Tested-by: Artem Bityutskiy <artem.bityutskiy@intel.com>

Link: https://lkml.kernel.org/r/1519311270.2535.53.camel@intel.com

These 2 patches make the Dell R640 regression that I reported go away.
Tested on top of v4.16-rc5, thanks!

-- 
Best Regards,
Artem Bityutskiy
---------------------------------------------------------------------
Intel Finland Oy
Registered Address: PL 281, 00181 Helsinki 
Business Identity Code: 0357606 - 4 
Domiciled in Helsinki 

This e-mail and any attachments may contain confidential material for
the sole use of the intended recipient(s). Any review or distribution
by others is strictly prohibited. If you are not the intended
recipient, please contact the sender and delete all copies.

Christoph Hellwig March 12, 2018, 7:52 a.m. UTC | #4

On Sat, Mar 10, 2018 at 11:01:43PM +0800, Ming Lei wrote:
> > I really dislike this being open coded in drivers.  It really should
> > be helper chared with the blk-mq map building that drivers just use.
> > 
> > For now just have a low-level blk_pci_map_queues that
> > blk_mq_pci_map_queues, hpsa and megaraid can share.  In the long run
> > it might make sense to change the blk-mq callout to that low-level
> > prototype as well.
> 
> The way for selecting reply queue is needed for non scsi_mq too.

Which still doesn't prevent you from using a common helper.

Ming Lei March 12, 2018, 9:19 a.m.
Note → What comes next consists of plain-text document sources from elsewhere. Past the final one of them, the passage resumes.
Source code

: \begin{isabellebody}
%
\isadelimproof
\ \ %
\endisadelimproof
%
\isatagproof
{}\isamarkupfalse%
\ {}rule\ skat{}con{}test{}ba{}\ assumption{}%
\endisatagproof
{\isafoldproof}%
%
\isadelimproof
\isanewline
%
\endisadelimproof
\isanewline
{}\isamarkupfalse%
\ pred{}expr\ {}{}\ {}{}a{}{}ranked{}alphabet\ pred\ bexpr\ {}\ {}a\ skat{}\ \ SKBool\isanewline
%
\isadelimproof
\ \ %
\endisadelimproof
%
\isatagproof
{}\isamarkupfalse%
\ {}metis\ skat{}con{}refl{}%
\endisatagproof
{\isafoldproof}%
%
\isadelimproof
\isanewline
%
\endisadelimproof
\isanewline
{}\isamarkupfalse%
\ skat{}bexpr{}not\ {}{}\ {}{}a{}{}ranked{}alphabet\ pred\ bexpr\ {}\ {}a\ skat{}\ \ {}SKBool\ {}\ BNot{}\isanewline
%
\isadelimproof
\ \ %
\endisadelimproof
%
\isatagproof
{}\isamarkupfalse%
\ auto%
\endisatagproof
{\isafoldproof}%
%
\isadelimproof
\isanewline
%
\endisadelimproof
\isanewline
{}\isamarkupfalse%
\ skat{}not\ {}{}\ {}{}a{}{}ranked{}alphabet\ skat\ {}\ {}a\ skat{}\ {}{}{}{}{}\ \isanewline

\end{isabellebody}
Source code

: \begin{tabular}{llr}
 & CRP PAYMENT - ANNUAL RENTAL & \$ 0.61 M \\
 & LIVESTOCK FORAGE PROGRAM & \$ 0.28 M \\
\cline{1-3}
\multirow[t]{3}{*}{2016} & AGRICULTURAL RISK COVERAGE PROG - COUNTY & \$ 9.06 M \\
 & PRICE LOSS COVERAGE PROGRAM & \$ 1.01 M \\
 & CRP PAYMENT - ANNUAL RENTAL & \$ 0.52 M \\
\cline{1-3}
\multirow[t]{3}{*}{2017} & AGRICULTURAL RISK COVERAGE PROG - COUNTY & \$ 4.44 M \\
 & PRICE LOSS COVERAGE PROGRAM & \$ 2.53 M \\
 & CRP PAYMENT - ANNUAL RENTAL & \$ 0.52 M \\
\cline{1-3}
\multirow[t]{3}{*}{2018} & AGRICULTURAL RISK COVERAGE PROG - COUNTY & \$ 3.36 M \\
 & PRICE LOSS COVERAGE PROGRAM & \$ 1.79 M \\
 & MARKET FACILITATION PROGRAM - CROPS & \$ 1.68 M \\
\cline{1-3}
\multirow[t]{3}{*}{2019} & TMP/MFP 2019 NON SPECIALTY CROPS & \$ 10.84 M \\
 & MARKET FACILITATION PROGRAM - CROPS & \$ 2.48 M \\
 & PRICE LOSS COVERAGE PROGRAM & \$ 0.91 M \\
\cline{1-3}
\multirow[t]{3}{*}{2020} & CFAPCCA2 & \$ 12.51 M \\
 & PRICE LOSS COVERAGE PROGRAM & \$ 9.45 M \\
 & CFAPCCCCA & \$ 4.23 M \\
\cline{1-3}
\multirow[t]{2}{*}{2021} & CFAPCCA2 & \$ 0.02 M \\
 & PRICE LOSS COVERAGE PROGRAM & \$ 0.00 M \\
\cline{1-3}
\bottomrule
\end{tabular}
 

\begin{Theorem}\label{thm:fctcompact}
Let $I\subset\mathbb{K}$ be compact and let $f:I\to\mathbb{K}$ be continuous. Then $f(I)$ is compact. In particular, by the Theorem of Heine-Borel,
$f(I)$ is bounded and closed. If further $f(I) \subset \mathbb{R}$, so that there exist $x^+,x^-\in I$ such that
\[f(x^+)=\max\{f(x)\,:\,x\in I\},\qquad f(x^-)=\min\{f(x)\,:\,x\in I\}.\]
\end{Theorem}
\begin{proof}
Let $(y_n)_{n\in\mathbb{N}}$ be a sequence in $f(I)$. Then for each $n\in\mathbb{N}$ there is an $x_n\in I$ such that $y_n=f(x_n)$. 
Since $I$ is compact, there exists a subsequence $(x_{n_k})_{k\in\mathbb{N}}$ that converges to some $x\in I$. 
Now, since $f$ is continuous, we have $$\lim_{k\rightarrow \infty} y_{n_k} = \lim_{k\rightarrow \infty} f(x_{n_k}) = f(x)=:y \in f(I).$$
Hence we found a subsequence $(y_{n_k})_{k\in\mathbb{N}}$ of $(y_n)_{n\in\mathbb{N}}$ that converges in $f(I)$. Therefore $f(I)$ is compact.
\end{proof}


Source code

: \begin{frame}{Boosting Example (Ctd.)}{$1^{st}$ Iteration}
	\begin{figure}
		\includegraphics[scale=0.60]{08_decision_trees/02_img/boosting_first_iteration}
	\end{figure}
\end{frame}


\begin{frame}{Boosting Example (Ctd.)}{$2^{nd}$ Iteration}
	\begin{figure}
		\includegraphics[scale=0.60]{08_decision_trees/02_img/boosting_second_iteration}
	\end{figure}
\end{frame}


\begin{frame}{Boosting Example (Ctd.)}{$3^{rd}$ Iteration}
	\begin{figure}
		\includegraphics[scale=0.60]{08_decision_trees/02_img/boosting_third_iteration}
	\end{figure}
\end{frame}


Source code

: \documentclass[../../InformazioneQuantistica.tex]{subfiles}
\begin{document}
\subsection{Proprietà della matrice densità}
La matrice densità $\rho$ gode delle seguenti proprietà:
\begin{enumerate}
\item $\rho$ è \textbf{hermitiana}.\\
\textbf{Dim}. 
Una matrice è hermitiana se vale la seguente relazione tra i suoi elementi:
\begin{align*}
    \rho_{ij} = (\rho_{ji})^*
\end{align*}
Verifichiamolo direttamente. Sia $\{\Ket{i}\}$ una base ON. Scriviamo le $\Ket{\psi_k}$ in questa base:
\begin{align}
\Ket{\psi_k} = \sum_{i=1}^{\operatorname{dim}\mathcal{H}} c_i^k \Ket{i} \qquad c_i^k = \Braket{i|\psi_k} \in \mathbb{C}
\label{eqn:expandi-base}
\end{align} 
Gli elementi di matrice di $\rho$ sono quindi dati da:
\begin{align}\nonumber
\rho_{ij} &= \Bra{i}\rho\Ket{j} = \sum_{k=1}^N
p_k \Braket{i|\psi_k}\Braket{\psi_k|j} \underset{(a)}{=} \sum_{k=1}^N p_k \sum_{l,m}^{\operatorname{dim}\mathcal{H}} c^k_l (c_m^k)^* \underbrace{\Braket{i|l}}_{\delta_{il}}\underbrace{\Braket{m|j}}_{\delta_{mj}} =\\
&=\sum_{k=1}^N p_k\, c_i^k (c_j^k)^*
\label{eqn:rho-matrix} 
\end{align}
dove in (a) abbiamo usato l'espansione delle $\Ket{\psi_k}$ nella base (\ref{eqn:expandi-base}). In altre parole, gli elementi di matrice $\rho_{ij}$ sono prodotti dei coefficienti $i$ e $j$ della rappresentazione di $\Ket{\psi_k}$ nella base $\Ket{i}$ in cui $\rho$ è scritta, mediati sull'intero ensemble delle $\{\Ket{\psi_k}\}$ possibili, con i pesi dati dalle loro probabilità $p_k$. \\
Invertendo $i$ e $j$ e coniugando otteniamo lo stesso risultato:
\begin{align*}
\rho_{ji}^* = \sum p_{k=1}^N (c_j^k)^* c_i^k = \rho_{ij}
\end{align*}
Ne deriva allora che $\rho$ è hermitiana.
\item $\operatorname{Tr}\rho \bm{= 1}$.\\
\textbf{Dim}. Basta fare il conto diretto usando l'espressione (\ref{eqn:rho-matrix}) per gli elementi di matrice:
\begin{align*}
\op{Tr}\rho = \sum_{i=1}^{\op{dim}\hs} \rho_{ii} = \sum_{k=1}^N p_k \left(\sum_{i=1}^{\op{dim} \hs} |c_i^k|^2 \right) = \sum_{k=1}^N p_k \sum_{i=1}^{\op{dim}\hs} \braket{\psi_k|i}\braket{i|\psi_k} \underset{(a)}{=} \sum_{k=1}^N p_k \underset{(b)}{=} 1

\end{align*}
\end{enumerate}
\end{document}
UTC | #5

On Mon, Mar 12, 2018 at 08:52:02AM +0100, Christoph Hellwig wrote:
> On Sat, Mar 10, 2018 at 11:01:43PM +0800, Ming Lei wrote:
> > > I really dislike this being open coded in drivers.  It really should
> > > be helper chared with the blk-mq map building that drivers just use.
> > > 
> > > For now just have a low-level blk_pci_map_queues that
> > > blk_mq_pci_map_queues, hpsa and megaraid can share.  In the long run
> > > it might make sense to change the blk-mq callout to that low-level
> > > prototype as well.
> > 
> > The way for selecting reply queue is needed for non scsi_mq too.
> 
> Which still doesn't prevent you from using a common helper.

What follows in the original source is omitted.